Copy all lines in the data that contain the string "github".

**Data for analysis:**

Content starts

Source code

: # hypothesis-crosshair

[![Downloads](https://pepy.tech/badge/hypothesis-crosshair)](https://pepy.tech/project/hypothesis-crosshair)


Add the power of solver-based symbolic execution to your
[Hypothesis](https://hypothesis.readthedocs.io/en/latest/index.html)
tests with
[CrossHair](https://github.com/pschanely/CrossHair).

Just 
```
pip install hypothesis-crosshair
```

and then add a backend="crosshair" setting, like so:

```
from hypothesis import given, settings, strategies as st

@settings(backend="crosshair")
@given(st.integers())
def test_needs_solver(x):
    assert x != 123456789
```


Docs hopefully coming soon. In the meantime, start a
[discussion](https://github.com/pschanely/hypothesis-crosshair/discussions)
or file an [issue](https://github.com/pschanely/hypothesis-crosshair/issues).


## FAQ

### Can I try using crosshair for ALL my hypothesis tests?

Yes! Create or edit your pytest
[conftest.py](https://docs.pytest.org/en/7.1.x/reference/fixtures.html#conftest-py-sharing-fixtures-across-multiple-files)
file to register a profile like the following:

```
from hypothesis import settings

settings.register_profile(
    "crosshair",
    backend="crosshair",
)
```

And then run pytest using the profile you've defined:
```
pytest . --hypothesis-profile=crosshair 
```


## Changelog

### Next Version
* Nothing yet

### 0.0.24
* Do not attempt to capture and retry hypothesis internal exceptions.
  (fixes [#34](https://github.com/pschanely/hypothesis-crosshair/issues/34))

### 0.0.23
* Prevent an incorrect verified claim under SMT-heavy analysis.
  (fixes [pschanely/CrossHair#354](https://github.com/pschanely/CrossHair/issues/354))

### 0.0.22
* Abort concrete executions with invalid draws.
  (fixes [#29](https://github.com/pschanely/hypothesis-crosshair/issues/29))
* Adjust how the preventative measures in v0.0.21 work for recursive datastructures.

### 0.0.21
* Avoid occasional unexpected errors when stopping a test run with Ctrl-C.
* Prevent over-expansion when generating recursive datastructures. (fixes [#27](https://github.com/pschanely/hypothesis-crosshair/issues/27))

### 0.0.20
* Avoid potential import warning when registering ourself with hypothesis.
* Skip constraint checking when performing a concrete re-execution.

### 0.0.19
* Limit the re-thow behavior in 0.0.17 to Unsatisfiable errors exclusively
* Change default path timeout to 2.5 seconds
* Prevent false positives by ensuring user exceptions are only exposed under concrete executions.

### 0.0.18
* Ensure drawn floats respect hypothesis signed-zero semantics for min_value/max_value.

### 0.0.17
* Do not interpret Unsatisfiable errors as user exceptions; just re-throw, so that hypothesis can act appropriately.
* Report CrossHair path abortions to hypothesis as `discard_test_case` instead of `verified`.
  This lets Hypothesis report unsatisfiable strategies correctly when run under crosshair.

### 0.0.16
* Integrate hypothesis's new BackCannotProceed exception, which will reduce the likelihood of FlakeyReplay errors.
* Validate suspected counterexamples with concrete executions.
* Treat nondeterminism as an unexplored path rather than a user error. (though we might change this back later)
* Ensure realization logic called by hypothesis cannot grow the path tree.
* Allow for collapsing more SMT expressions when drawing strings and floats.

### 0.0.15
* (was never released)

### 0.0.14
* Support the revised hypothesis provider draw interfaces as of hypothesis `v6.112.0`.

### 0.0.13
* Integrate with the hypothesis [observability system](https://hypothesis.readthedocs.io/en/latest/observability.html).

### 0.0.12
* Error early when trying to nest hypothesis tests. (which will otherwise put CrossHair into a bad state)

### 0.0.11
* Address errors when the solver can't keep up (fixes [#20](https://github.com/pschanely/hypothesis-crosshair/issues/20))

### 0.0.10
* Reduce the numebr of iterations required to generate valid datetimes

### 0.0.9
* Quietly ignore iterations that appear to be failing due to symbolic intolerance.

Content ends
Content starts

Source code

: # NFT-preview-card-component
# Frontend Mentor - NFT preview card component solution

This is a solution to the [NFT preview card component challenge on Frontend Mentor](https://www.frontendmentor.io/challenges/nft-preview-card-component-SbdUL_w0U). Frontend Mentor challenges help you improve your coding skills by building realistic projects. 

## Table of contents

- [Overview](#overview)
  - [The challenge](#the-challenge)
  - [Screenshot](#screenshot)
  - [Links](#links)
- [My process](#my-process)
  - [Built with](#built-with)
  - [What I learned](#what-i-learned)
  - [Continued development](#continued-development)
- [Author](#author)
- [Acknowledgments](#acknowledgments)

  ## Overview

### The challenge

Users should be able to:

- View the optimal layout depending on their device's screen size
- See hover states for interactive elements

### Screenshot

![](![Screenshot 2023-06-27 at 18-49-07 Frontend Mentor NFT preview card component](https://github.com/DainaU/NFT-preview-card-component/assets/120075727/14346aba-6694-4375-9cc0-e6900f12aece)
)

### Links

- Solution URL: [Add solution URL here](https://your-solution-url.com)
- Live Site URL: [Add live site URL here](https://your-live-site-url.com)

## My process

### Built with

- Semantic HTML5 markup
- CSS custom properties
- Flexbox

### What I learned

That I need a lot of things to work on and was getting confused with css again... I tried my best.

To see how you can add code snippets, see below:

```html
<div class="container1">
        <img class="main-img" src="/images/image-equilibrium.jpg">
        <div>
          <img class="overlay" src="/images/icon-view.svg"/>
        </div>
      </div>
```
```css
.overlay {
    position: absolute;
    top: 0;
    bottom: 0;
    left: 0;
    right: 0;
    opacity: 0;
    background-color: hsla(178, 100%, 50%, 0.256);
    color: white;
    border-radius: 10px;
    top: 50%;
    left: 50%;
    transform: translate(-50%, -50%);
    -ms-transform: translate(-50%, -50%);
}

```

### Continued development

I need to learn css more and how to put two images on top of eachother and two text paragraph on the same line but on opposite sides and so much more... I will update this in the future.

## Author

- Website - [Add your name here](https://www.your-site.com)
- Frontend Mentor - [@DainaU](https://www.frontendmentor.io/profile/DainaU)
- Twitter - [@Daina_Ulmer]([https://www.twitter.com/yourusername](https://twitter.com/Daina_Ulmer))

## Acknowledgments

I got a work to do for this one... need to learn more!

Content ends

**Task response:**
[CrossHair](https://github.com/pschanely/CrossHair).
[discussion](https://github.com/pschanely/hypothesis-crosshair/discussions)
or file an [issue](https://github.com/pschanely/hypothesis-crosshair/issues).
  (fixes [#34](https://github.com/pschanely/hypothesis-crosshair/issues/34))
  (fixes [pschanely/CrossHair#354](https://github.com/pschanely/CrossHair/issues/354))
  (fixes [#29](https://github.com/pschanely/hypothesis-crosshair/issues/29))
* Prevent over-expansion when generating recursive datastructures. (fixes [#27](https://github.com/pschanely/hypothesis-crosshair/issues/27))
* Address errors when the solver can't keep up (fixes [#20](https://github.com/pschanely/hypothesis-crosshair/issues/20))
![](![Screenshot 2023-06-27 at 18-49-07 Frontend Mentor NFT preview card component](https://github.com/DainaU/NFT-preview-card-component/assets/120075727/14346aba-6694-4375-9cc0-e6900f12aece)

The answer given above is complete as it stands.